Having once been available only via an arcane invitation system, OnePlus’ smartphones will now be ranged across O2’s UK stores, which will serve as a platform to expanding awareness of the brand and building it up through collaborative marketing. Speaking to The Verge ahead of today’s announcement, OnePlus co-founder Carl Pei said that "just doing online direct-to-consumer might not be the right perspective long term [and] if you have one exclusive partner, you can think more long-term about how to build a brand."
The OnePlus 3 will be the first phone to benefit from this partnership, becoming available in O2 retail and online stores from September 29th on tariffs starting at £28 per month for 500MB of data and no upfront cost. It will also be possible to buy the OnePlus 3 off-contract. The big benefit to consumers is that, in the more traditional mobile retail model, once they buy a OnePlus from O2, they’ll be able to walk in to an O2 store and get support for their device directly from the carrier.
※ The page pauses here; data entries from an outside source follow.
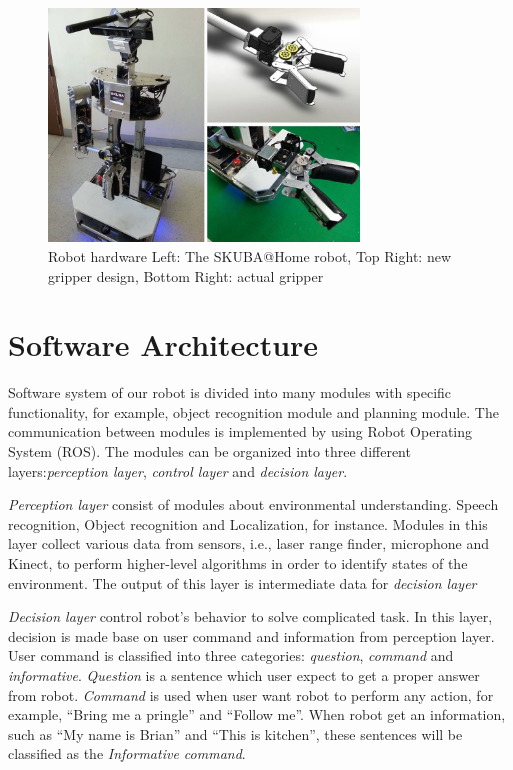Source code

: \documentclass{llncs}
\newcommand{\dq}[1]{``#1''}
\begin{document}
\begin{figure}
\centering
\includegraphics[height=6.2cm]{robot_hardware}
\caption{Robot hardware Left: The SKUBA@Home robot, Top Right: new gripper design, Bottom Right: actual gripper}
\label{fig:base}
\end{figure}

\section{Software Architecture}
Software system of our robot is divided into many modules with specific functionality, for example, object recognition module and planning module. The communication between modules is implemented by using Robot Operating System (ROS). The modules can be organized into three different layers:\textit{perception layer}, \textit{control layer} and \textit{decision layer}.

\textit{Perception layer} consist of modules about environmental understanding. Speech recognition, Object recognition and Localization, for instance. Modules in this layer collect various data from sensors, i.e., laser range finder, microphone and Kinect, to perform higher-level algorithms in order to identify states of the environment. The output of this layer is intermediate data for \textit{decision layer}

\textit{Decision layer} control robot's behavior to solve complicated task. In this layer, decision is made base on user command and information from perception layer. User command is classified into three categories: \textit{question}, \textit{command} and \textit{informative}. \textit{Question} is a sentence which user expect to get a proper answer from robot. \textit{Command} is used when user want robot to perform any action, for example, \dq{Bring me a pringle} and \dq{Follow me}. When robot get an information, such as \dq{My name is Brian} and \dq{This is kitchen}, these sentences will be classified as the \textit{Informative command}.
\end{document}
This addresses one of the significant pain points with OnePlus’ current distribution and support operation.
"It’s an experiment, we don’t know how things are going to go"
OnePlus already has some positive experience of taking this approach, having launched a similar scheme with Finnish carrier Elisa shortly after the OnePlus 3 release. Pei says the 3 has been Finland’s best selling phone in August, and the effectiveness of the collaboration has been "way beyond" OnePlus’ expectations. The two companies aired TV commercials together, and both aimed to appeal to a young demographic by presenting themselves as digital-savvy brands. It clearly worked there, and while Pei wants to dampen expectations — claiming "it’s an experiment, we don’t know how things are going to go" — OnePlus is already looking for further exclusive carrier partnerships beyond the UK, with the Nordic region being next on its list.
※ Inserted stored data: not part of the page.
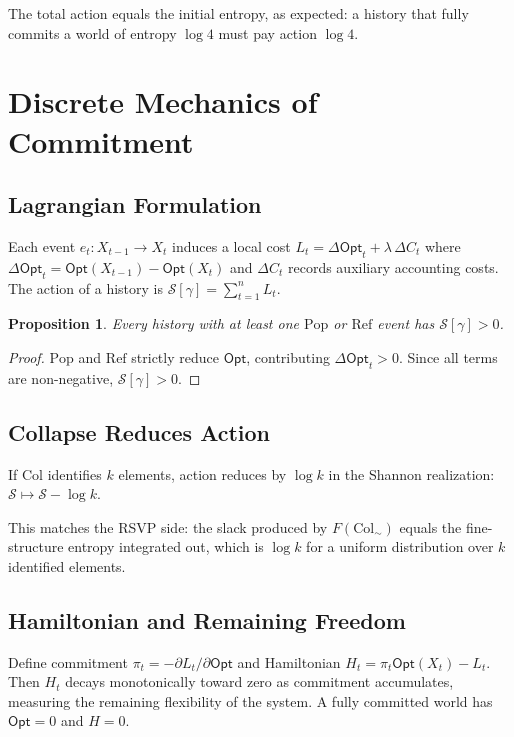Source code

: \documentclass[12pt,a4paper]{article}
\newtheorem{proposition}[theorem]{Proposition}
\theoremstyle{definition}
\theoremstyle{remark}
\newcommand{\Opt}{\ensuremath{\mathsf{Opt}}}
\newcommand{\Pop}{\ensuremath{\mathrm{Pop}}}
\newcommand{\RefOp}{\ensuremath{\mathrm{Ref}}}
\newcommand{\Col}{\ensuremath{\mathrm{Col}}}
\begin{document}
The total action equals the initial entropy, as expected: a history that fully commits
a world of entropy $\log 4$ must pay action $\log 4$.

\section{Discrete Mechanics of Commitment}
\label{sec:mechanics}

\subsection{Lagrangian Formulation}

Each event $e_t:X_{t-1}\to X_t$ induces a local cost
$L_t=\Delta\Opt_t+\lambda\,\Delta C_t$ where
$\Delta\Opt_t=\Opt(X_{t-1})-\Opt(X_t)$ and $\Delta C_t$ records auxiliary
accounting costs. The action of a history is
$\mathcal{S}[\gamma]=\sum_{t=1}^n L_t.$

\begin{proposition}
Every history with at least one $\Pop$ or $\RefOp$ event has $\mathcal{S}[\gamma]>0$.
\end{proposition}

\begin{proof}
$\Pop$ and $\RefOp$ strictly reduce $\Opt$, contributing $\Delta\Opt_t>0$. Since all
terms are non-negative, $\mathcal{S}[\gamma]>0$.
\end{proof}

\subsection{Collapse Reduces Action}

If $\Col$ identifies $k$ elements, action reduces by $\log k$ in the Shannon
realization: $\mathcal{S}\mapsto\mathcal{S}-\log k$.

This matches the RSVP side: the slack produced by $F(\Col_\sim)$ equals the
fine-structure entropy integrated out, which is $\log k$ for a uniform distribution
over $k$ identified elements.

\subsection{Hamiltonian and Remaining Freedom}

Define commitment $\pi_t=-\partial L_t/\partial\Opt$ and Hamiltonian
$H_t=\pi_t\Opt(X_t)-L_t$. Then $H_t$ decays monotonically toward zero as commitment
accumulates, measuring the remaining flexibility of the system. A fully committed world
has $\Opt=0$ and $H=0$.
\end{document}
Though OnePlus hails from China, the company’s focus right now is fixed on Western European countries and India as priorities. "We looked at e-commerce shipments," says Pei, "and all the cities where they had very high-per capita usage, and found London is number one in the world. Nordics, countries like Sweden and Denmark, also rank very high." The O2 agreement makes perfect sense, therefore, as a reaction to the customer demand that’s manifested in the UK, and Pei underlines this by saying, "whatever we do in terms of product, we will consider European and Indian users first."